The line with "Stack️ ✍️ </h1>" marks the first line to copy, and the line with "## Sommaire" marks the last. Transcribe that stretch of the data below exactly, without pictures.

START THE DATA

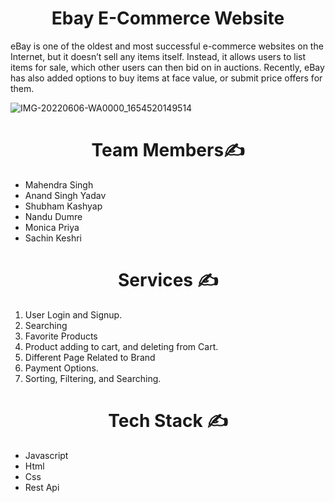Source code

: <h1 align="center">  Ebay E-Commerce Website </h1>

eBay is one of the oldest and most successful e-commerce websites on the Internet, but it doesn’t sell any items itself. Instead, it allows users to list items for sale, which other users can then bid on in auctions. Recently, eBay has also added options to buy items at face value, or submit price offers for them.

![IMG-20220606-WA0000_1654520149514](https://miro.medium.com/max/630/1*ZDiCjNAtffkbZHwItMee1g.png)


<h1 align="center"> Team Members✍️ </h1>

<ul>
 <li>Mahendra Singh</li>
  <li>Anand Singh Yadav </li>
  <li>Shubham Kashyap </li>
  <li>Nandu Dumre
 </li>
  <li> Monica Priya </li>
  <li> Sachin Keshri </li>


 </ul>
<h1 align="center"> Services ✍️ </h1>

 
<ol>
 <li> User Login and Signup. </li>
  <li> Searching </li>
  <li> Favorite Products </li>
  <li> Product adding to cart, and deleting from Cart. </li>
  <li> Different Page Related to Brand</li>
  <li> Payment Options. </li>
 <li> Sorting, Filtering, and Searching. </li>
 
 </ol>
 
 
 
<h1 align="center"> Tech Stack️ ✍️ </h1>


<ul>
 <li>Javascript </li>
  <li>Html </li>
  <li>Css </li>
 <li>Rest Api </li>
 </ul>
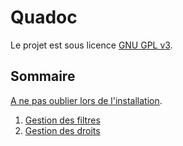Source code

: # Quadoc

Le projet est sous licence [GNU GPL v3](copying).

## Sommaire

[A ne pas oublier lors de l'installation](my_docs/fr/arborescence.md).

1. [Gestion des filtres](my_docs/fr/gestion-filtres.md)
2. [Gestion des droits](my_docs/fr/gestion-droits.md)
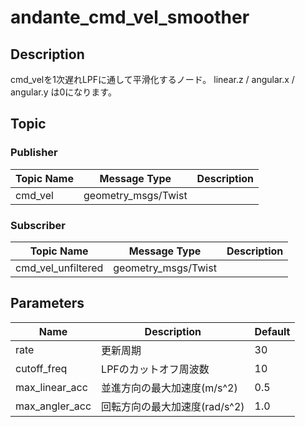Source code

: # andante_cmd_vel_smoother
## Description
cmd_velを1次遅れLPFに通して平滑化するノード。
linear.z / angular.x / angular.y は0になります。

## Topic
### Publisher
| Topic Name | Message Type        | Description |
| ---------- | ------------------- | ----------- |
| cmd_vel    | geometry_msgs/Twist |             |
### Subscriber
| Topic Name         | Message Type        | Description |
| ------------------ | ------------------- | ----------- |
| cmd_vel_unfiltered | geometry_msgs/Twist |             |

## Parameters
| Name           | Description                   | Default |
| -------------- | ----------------------------- | ------- |
| rate           | 更新周期                      | 30      |
| cutoff_freq    | LPFのカットオフ周波数         | 10      |
| max_linear_acc | 並進方向の最大加速度(m/s^2)   | 0.5     |
| max_angler_acc | 回転方向の最大加速度(rad/s^2) | 1.0     |
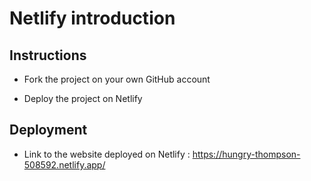 # Netlify introduction

## Instructions

* Fork the project on your own GitHub account

* Deploy the project on Netlify

## Deployment

* Link to the website deployed on Netlify : [ https://hungry-thompson-508592.netlify.app/ ]()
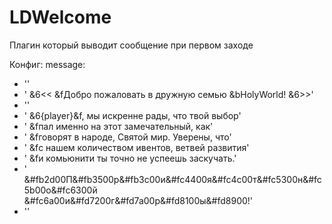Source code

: # LDWelcome
Плагин который выводит сообщение при первом заходе

Конфиг:
message:
  - ''
  - ' &6<< &fДобро пожаловать в дружную семью &bHolyWorld! &6>>'
  - ''
  - '  &6{player}&f, мы искренне рады, что твой выбор'
  - '  &fпал именно на этот замечательный, как'
  - '  &fговорят в народе, Святой мир. Уверены, что'
  - '  &fс нашем количеством ивентов, ветвей развития'
  - '  &fи комьюнити ты точно не успеешь заскучать.'
  - '  &#fb2d00П&#fb3500р&#fb3c00и&#fc4400я&#fc4c00т&#fc5300н&#fc5b00о&#fc6300й &#fc6a00и&#fd7200г&#fd7a00р&#fd8100ы&#fd8900!'
  - ''
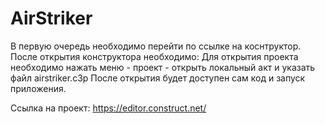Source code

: # AirStriker
В первую очередь необходимо перейти по ссылке на коснтруктор.
После открытия конструктора необходимо:
Для открытия проекта необходимо нажать меню - проект - открыть локальный акт и указать файл airstriker.c3p
После открытия  будет доступен сам код и запуск приложения.

Ссылка на проект: https://editor.construct.net/
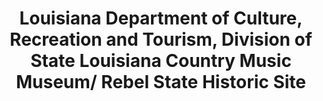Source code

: ---
layout: repo
title: "Louisiana Department of Culture, Recreation and Tourism, Division of State Louisiana Country Music Museum/ Rebel State Historic Site"
id: 25437
permalink: repos/25437/
---
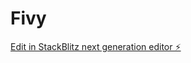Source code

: # Fivy

[Edit in StackBlitz next generation editor ⚡️](https://stackblitz.com/~/github.com/TomasMendelek/Fivy)
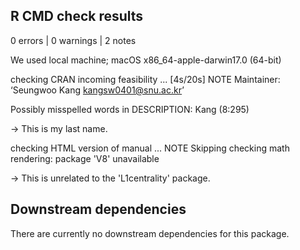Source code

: ## R CMD check results

0 errors | 0 warnings | 2 notes

  We used local machine; macOS x86_64-apple-darwin17.0 (64-bit)
  
checking CRAN incoming feasibility ... [4s/20s] NOTE
  Maintainer: ‘Seungwoo Kang <kangsw0401@snu.ac.kr>’
  
  Possibly misspelled words in DESCRIPTION:
    Kang (8:295)
    
 -> This is my last name.

checking HTML version of manual ... NOTE
  Skipping checking math rendering: package 'V8' unavailable
  
 -> This is unrelated to the 'L1centrality' package.

## Downstream dependencies

There are currently no downstream dependencies for this package.
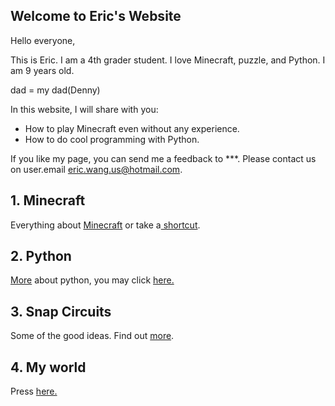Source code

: ## Welcome to Eric's Website

Hello everyone,

This is Eric. I am a 4th grader student. I love Minecraft, puzzle, and Python.
I am 9 years old. 

dad = my dad(Denny)

In this website, I will share with you:

- How to play Minecraft even without any experience.
- How to do cool programming with Python.

If you like my page, you can send me a feedback to ***.
Please contact us on user.email eric.wang.us@hotmail.com.


## 1. Minecraft

Everything about [Minecraft](Minecraft/index.md) or take a[ shortcut](Minecraft/Ch1.1.md).

## 2. Python

[More](Python/index.md) about python, you may click [here.](Python/index.md)

## 3. Snap Circuits

Some of the good ideas. Find out [more](SnapCircuits/index.md).

## 4. My world

Press [here.](./Diary/index.md)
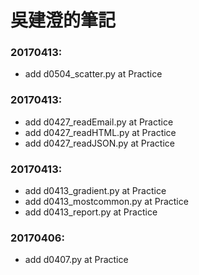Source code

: # 吳建澄的筆記

### 20170413:
+ add d0504_scatter.py at Practice

### 20170413:
+ add d0427_readEmail.py at Practice
+ add d0427_readHTML.py at Practice
+ add d0427_readJSON.py at Practice

### 20170413:
+ add d0413_gradient.py at Practice
+ add d0413_mostcommon.py at Practice
+ add d0413_report.py at Practice

### 20170406:
+ add d0407.py at Practice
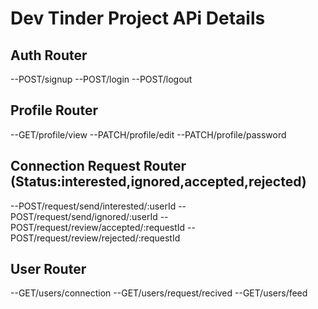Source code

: # Dev Tinder Project APi Details

## Auth Router
--POST/signup
--POST/login
--POST/logout

## Profile Router
--GET/profile/view
--PATCH/profile/edit
--PATCH/profile/password

## Connection Request Router (Status:interested,ignored,accepted,rejected)
--POST/request/send/interested/:userId
--POST/request/send/ignored/:userId
--POST/request/review/accepted/:requestId
--POST/request/review/rejected/:requestId

## User Router
--GET/users/connection
--GET/users/request/recived
--GET/users/feed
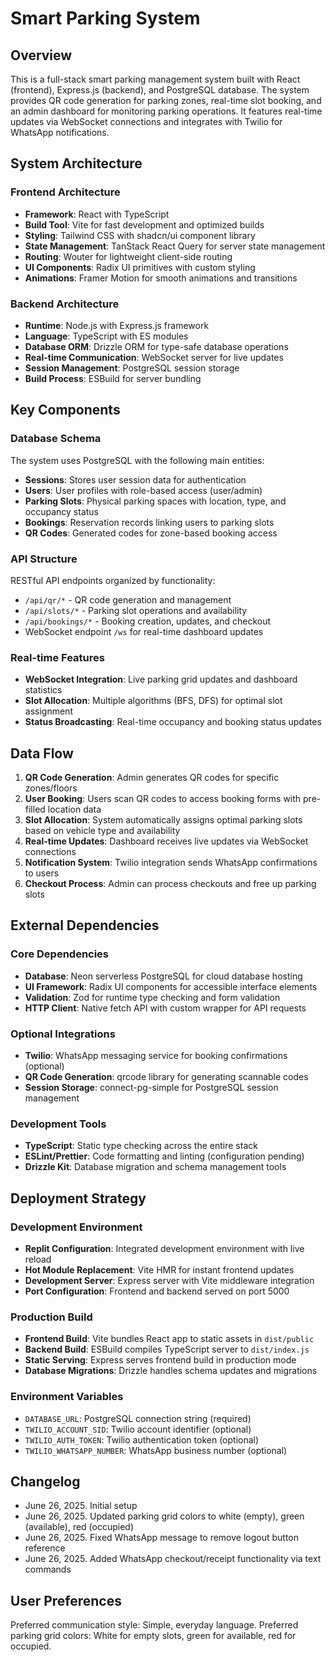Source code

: # Smart Parking System

## Overview
This is a full-stack smart parking management system built with React (frontend), Express.js (backend), and PostgreSQL database. The system provides QR code generation for parking zones, real-time slot booking, and an admin dashboard for monitoring parking operations. It features real-time updates via WebSocket connections and integrates with Twilio for WhatsApp notifications.

## System Architecture

### Frontend Architecture
- **Framework**: React with TypeScript
- **Build Tool**: Vite for fast development and optimized builds
- **Styling**: Tailwind CSS with shadcn/ui component library
- **State Management**: TanStack React Query for server state management
- **Routing**: Wouter for lightweight client-side routing
- **UI Components**: Radix UI primitives with custom styling
- **Animations**: Framer Motion for smooth animations and transitions

### Backend Architecture
- **Runtime**: Node.js with Express.js framework
- **Language**: TypeScript with ES modules
- **Database ORM**: Drizzle ORM for type-safe database operations
- **Real-time Communication**: WebSocket server for live updates
- **Session Management**: PostgreSQL session storage
- **Build Process**: ESBuild for server bundling

## Key Components

### Database Schema
The system uses PostgreSQL with the following main entities:
- **Sessions**: Stores user session data for authentication
- **Users**: User profiles with role-based access (user/admin)
- **Parking Slots**: Physical parking spaces with location, type, and occupancy status
- **Bookings**: Reservation records linking users to parking slots
- **QR Codes**: Generated codes for zone-based booking access

### API Structure
RESTful API endpoints organized by functionality:
- `/api/qr/*` - QR code generation and management
- `/api/slots/*` - Parking slot operations and availability
- `/api/bookings/*` - Booking creation, updates, and checkout
- WebSocket endpoint `/ws` for real-time dashboard updates

### Real-time Features
- **WebSocket Integration**: Live parking grid updates and dashboard statistics
- **Slot Allocation**: Multiple algorithms (BFS, DFS) for optimal slot assignment
- **Status Broadcasting**: Real-time occupancy and booking status updates

## Data Flow

1. **QR Code Generation**: Admin generates QR codes for specific zones/floors
2. **User Booking**: Users scan QR codes to access booking forms with pre-filled location data
3. **Slot Allocation**: System automatically assigns optimal parking slots based on vehicle type and availability
4. **Real-time Updates**: Dashboard receives live updates via WebSocket connections
5. **Notification System**: Twilio integration sends WhatsApp confirmations to users
6. **Checkout Process**: Admin can process checkouts and free up parking slots

## External Dependencies

### Core Dependencies
- **Database**: Neon serverless PostgreSQL for cloud database hosting
- **UI Framework**: Radix UI components for accessible interface elements
- **Validation**: Zod for runtime type checking and form validation
- **HTTP Client**: Native fetch API with custom wrapper for API requests

### Optional Integrations
- **Twilio**: WhatsApp messaging service for booking confirmations (optional)
- **QR Code Generation**: qrcode library for generating scannable codes
- **Session Storage**: connect-pg-simple for PostgreSQL session management

### Development Tools
- **TypeScript**: Static type checking across the entire stack
- **ESLint/Prettier**: Code formatting and linting (configuration pending)
- **Drizzle Kit**: Database migration and schema management tools

## Deployment Strategy

### Development Environment
- **Replit Configuration**: Integrated development environment with live reload
- **Hot Module Replacement**: Vite HMR for instant frontend updates
- **Development Server**: Express server with Vite middleware integration
- **Port Configuration**: Frontend and backend served on port 5000

### Production Build
- **Frontend Build**: Vite bundles React app to static assets in `dist/public`
- **Backend Build**: ESBuild compiles TypeScript server to `dist/index.js`
- **Static Serving**: Express serves frontend build in production mode
- **Database Migrations**: Drizzle handles schema updates and migrations

### Environment Variables
- `DATABASE_URL`: PostgreSQL connection string (required)
- `TWILIO_ACCOUNT_SID`: Twilio account identifier (optional)
- `TWILIO_AUTH_TOKEN`: Twilio authentication token (optional)
- `TWILIO_WHATSAPP_NUMBER`: WhatsApp business number (optional)

## Changelog
- June 26, 2025. Initial setup
- June 26, 2025. Updated parking grid colors to white (empty), green (available), red (occupied)
- June 26, 2025. Fixed WhatsApp message to remove logout button reference
- June 26, 2025. Added WhatsApp checkout/receipt functionality via text commands

## User Preferences
Preferred communication style: Simple, everyday language.
Preferred parking grid colors: White for empty slots, green for available, red for occupied.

END THE DATA

> **THE ANSWER**:
<h1 align="center"> Tech Stack️ ✍️ </h1>


<ul>
 <li>Javascript </li>
  <li>Html </li>
  <li>Css </li>
 <li>Rest Api </li>
 </ul>
Source code

: # Quadoc

Le projet est sous licence [GNU GPL v3](copying).

## Sommaire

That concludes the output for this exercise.